(Beginning of Dataset content)

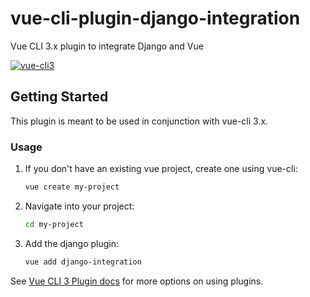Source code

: # vue-cli-plugin-django-integration
Vue CLI 3.x plugin to integrate Django and Vue

[![vue-cli3](https://img.shields.io/badge/vue--cli-3.x-brightgreen.svg)](https://github.com/vuejs/vue-cli)

## Getting Started
This plugin is meant to be used in conjunction with vue-cli 3.x.

### Usage
1. If you don't have an existing vue project, create one using vue-cli: 
    ```bash
    vue create my-project
    ```
2. Navigate into your project:
    ```bash
    cd my-project
    ```
3. Add the django plugin:
    ```bash
    vue add django-integration
    ```

See [Vue CLI 3 Plugin docs](https://cli.vuejs.org/guide/plugins-and-presets.html#plugins) 
for more options on using plugins.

(End of Dataset content)

To do =
The records above are to be transcribed word for word. Skip the images.

Answer =
Source code

: # vue-cli-plugin-django-integration
Vue CLI 3.x plugin to integrate Django and Vue

[![vue-cli3](https://img.shields.io/badge/vue--cli-3.x-brightgreen.svg)](https://github.com/vuejs/vue-cli)

## Getting Started
This plugin is meant to be used in conjunction with vue-cli 3.x.

### Usage
1. If you don't have an existing vue project, create one using vue-cli: 
    ```bash
    vue create my-project
    ```
2. Navigate into your project:
    ```bash
    cd my-project
    ```
3. Add the django plugin:
    ```bash
    vue add django-integration
    ```

See [Vue CLI 3 Plugin docs](https://cli.vuejs.org/guide/plugins-and-presets.html#plugins) 
for more options on using plugins.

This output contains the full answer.